--- Exercise data Enclosed Below ---
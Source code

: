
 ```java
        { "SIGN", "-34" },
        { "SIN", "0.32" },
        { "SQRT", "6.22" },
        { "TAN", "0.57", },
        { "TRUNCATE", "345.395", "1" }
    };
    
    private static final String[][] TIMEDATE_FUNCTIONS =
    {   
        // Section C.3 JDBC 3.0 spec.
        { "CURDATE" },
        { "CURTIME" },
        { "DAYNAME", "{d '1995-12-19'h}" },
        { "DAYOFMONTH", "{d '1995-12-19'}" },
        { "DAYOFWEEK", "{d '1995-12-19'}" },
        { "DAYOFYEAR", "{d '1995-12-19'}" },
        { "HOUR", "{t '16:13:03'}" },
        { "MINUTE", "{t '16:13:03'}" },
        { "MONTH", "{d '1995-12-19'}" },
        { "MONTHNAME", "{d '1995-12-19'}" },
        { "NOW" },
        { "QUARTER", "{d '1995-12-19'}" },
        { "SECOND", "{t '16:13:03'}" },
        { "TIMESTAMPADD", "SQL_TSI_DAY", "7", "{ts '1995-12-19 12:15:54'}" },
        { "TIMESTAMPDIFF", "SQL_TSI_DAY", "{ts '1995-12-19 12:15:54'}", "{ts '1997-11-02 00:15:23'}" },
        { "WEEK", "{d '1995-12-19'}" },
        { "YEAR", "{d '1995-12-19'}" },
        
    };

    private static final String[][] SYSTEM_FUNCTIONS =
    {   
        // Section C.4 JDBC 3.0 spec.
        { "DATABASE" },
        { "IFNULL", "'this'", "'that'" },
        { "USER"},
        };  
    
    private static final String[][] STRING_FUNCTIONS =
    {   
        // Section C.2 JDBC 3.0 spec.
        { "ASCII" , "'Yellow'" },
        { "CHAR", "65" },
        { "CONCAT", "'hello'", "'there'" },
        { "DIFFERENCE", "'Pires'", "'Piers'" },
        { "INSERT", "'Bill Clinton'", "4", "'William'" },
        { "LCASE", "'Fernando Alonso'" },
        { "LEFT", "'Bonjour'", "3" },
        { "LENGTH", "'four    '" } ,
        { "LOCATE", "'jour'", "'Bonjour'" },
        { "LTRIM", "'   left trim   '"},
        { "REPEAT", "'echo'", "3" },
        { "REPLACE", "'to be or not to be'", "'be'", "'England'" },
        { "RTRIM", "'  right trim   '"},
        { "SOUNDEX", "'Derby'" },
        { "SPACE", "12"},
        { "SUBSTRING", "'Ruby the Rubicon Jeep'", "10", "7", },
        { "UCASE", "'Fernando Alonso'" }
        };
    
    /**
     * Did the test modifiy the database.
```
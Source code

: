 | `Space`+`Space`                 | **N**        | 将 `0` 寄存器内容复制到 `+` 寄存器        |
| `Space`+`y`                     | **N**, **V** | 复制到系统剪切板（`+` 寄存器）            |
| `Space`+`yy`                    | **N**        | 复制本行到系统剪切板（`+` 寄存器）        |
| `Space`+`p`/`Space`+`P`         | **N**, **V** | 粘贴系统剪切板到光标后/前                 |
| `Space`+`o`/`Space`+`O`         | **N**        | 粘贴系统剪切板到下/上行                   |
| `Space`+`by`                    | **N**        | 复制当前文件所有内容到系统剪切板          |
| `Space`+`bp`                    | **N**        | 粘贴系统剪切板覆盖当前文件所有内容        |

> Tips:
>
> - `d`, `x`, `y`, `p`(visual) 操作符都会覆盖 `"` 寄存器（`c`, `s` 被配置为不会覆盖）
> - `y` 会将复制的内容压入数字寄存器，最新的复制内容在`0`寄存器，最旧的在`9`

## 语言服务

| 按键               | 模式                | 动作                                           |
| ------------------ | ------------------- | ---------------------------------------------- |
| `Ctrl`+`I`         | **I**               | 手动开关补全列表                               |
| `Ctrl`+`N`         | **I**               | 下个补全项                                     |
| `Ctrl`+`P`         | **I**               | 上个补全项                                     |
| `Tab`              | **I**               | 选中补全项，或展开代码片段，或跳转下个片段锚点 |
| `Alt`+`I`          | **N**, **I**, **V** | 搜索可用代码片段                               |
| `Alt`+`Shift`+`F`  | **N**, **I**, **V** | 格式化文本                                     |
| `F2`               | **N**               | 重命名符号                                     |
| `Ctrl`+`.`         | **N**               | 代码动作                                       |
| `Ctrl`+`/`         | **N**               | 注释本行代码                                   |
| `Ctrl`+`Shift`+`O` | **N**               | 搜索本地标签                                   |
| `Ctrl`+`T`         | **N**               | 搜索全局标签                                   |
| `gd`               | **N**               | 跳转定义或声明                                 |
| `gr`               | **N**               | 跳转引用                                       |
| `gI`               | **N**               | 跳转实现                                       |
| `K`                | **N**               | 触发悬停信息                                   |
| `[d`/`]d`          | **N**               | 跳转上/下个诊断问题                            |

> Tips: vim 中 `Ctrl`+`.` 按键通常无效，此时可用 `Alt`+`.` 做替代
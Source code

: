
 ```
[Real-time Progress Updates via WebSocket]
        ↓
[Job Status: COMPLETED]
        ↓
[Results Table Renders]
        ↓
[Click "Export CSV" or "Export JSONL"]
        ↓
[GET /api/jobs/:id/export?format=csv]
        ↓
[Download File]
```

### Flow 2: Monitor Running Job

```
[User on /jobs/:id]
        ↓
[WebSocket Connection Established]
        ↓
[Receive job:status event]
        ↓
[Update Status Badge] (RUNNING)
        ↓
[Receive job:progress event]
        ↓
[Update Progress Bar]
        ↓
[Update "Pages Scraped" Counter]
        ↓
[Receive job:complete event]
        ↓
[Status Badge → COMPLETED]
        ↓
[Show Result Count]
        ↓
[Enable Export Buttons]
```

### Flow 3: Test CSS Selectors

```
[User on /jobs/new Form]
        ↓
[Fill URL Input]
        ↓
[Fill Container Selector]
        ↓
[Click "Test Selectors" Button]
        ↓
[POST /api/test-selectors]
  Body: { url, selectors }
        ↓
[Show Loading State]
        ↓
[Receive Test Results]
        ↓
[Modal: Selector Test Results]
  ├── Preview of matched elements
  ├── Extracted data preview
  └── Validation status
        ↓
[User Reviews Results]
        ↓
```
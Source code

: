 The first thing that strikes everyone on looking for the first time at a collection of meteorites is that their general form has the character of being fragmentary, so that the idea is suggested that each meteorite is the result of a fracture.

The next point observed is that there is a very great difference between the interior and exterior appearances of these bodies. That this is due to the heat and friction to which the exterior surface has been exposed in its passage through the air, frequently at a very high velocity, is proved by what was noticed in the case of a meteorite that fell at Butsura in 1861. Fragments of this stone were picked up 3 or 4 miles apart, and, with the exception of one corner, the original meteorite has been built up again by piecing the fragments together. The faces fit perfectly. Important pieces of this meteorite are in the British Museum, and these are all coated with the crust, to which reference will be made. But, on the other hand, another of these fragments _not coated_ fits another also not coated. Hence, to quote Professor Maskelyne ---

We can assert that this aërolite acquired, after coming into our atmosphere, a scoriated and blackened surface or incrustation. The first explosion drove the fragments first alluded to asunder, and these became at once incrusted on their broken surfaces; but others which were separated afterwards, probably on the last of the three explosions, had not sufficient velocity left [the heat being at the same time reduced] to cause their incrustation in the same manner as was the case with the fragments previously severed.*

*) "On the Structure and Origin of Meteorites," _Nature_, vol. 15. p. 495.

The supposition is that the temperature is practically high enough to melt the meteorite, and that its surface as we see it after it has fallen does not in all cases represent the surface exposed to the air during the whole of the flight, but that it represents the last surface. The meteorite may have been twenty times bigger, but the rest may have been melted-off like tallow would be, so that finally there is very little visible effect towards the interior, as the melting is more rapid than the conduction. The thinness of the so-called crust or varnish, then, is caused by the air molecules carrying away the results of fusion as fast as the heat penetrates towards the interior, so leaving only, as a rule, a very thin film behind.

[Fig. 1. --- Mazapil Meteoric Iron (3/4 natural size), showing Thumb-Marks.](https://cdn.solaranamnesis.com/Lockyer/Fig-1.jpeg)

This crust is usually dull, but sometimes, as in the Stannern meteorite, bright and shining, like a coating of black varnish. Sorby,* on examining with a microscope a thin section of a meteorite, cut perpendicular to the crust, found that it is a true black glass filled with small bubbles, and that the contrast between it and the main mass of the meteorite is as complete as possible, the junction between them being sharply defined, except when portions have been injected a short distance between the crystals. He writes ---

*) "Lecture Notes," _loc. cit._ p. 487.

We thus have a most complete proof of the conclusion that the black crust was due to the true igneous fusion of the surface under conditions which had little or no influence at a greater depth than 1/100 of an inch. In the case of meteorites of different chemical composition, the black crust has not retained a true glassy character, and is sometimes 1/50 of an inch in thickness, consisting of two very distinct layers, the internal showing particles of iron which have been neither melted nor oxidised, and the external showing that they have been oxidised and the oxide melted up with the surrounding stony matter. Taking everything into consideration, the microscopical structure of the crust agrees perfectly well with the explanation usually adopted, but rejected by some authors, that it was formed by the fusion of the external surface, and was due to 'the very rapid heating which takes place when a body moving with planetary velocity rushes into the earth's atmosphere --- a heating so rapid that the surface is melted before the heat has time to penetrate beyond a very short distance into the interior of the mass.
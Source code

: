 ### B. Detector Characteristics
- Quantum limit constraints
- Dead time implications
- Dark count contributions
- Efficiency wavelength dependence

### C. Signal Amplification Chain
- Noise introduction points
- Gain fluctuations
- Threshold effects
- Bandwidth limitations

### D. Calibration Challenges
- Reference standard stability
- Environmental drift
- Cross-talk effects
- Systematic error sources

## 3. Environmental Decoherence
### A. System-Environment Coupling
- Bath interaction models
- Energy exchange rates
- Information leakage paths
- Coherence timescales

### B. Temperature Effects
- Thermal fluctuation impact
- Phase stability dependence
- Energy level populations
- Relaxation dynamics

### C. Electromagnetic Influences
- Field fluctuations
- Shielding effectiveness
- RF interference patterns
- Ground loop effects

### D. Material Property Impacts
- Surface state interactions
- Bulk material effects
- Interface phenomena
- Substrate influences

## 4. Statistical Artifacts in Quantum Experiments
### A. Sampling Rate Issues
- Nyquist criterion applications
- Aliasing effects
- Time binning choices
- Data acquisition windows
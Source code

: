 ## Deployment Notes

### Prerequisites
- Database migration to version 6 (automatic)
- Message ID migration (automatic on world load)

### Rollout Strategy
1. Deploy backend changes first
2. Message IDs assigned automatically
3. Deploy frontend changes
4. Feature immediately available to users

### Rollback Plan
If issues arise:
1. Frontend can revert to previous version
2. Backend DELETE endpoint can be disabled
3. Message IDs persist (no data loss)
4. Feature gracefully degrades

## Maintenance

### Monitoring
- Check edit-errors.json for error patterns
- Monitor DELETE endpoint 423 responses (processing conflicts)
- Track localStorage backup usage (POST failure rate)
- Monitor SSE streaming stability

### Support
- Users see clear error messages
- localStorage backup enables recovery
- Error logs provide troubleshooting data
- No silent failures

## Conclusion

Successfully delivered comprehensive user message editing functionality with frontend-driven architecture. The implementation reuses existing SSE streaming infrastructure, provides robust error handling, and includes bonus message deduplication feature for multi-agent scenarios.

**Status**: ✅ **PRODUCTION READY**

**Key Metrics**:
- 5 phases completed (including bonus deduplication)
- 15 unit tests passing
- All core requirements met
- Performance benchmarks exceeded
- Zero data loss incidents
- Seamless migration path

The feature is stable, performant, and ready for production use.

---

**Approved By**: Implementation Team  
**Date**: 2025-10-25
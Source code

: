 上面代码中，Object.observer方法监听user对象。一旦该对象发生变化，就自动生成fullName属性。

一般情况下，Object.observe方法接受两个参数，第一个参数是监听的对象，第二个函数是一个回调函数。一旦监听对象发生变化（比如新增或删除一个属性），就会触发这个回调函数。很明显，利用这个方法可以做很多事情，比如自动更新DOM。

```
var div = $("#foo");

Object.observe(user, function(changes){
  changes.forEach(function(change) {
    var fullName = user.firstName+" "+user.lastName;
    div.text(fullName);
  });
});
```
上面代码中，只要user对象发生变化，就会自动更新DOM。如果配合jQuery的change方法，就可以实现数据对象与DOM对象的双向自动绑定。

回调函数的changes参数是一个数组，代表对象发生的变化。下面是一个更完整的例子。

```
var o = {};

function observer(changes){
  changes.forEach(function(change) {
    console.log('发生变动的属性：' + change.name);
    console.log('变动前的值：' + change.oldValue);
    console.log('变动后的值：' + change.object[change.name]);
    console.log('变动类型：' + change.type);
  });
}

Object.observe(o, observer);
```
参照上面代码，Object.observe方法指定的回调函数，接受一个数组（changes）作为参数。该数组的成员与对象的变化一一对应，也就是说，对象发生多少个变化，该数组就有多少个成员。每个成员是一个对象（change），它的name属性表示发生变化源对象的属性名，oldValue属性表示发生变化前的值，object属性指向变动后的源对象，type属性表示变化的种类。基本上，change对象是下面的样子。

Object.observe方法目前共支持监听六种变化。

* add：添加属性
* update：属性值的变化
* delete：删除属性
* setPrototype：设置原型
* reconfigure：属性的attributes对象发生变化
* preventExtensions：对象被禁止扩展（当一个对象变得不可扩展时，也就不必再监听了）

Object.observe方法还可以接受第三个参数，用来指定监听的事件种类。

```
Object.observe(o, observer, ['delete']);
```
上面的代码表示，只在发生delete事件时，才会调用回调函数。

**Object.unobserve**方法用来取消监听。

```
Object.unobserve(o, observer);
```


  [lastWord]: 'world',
--- End of Enclosed Exercise data ---
- _Aim of the exercise_
Count every line in the data where the string "backup" occurs. Give nothing except the number.

- _Written solution_
2